**Goal of the exercise:** Each line from the one that contains "Hopefully i'll fix" to the end of the material must be quoted exactly; include both end lines and nothing else.

**Data to use:**
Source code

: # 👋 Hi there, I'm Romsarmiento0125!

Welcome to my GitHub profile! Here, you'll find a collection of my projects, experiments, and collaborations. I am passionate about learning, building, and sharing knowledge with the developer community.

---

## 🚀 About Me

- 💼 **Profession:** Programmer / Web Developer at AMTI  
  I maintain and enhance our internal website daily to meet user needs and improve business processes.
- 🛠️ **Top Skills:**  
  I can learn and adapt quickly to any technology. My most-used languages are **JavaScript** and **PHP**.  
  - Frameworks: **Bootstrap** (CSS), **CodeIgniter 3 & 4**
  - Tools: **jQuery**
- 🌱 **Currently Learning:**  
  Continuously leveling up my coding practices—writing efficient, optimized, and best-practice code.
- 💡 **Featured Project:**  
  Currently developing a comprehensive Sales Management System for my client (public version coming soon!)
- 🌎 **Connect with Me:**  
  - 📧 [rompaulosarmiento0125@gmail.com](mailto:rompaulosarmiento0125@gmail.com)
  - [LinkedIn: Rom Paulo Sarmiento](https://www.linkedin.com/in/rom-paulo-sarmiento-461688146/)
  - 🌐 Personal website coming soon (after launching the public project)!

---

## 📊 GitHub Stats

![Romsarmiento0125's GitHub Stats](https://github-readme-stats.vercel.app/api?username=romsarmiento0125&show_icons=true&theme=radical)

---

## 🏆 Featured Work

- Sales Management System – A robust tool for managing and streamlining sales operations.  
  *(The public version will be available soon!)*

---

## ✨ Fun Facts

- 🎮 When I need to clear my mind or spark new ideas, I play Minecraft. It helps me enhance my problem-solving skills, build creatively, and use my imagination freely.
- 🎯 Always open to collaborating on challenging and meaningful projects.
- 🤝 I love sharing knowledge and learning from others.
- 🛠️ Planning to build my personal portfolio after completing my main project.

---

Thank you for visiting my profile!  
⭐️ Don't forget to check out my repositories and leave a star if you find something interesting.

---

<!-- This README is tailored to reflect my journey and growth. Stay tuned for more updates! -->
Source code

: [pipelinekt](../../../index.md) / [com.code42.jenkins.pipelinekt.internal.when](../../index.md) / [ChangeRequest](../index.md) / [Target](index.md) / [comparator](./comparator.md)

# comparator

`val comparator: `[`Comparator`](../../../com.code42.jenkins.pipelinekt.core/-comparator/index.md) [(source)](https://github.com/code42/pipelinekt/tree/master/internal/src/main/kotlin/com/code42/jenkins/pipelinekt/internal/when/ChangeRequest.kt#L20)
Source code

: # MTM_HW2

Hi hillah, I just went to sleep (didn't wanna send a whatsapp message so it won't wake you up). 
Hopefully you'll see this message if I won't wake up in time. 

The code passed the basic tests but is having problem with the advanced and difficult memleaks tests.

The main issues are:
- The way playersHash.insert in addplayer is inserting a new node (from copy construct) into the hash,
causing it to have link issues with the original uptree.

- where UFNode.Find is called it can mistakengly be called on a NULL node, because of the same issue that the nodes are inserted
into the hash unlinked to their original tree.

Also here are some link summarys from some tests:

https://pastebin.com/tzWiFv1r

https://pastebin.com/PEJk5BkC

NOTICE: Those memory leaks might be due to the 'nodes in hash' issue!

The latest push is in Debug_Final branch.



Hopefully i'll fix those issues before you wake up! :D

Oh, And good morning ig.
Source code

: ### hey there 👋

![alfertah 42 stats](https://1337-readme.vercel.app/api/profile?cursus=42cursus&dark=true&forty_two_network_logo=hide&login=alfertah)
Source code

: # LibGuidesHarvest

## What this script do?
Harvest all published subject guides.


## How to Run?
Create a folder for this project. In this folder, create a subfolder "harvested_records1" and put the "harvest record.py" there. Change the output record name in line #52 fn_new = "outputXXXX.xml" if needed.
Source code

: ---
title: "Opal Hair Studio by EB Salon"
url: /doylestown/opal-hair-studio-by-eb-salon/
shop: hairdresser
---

**Written solution:**
Hopefully i'll fix those issues before you wake up! :D

Oh, And good morning ig.
Source code

: ### hey there 👋

![alfertah 42 stats](https://1337-readme.vercel.app/api/profile?cursus=42cursus&dark=true&forty_two_network_logo=hide&login=alfertah)
Source code

: # LibGuidesHarvest

## What this script do?
Harvest all published subject guides.


## How to Run?
Create a folder for this project. In this folder, create a subfolder "harvested_records1" and put the "harvest record.py" there. Change the output record name in line #52 fn_new = "outputXXXX.xml" if needed.
Source code

: ---
title: "Opal Hair Studio by EB Salon"
url: /doylestown/opal-hair-studio-by-eb-salon/
shop: hairdresser
---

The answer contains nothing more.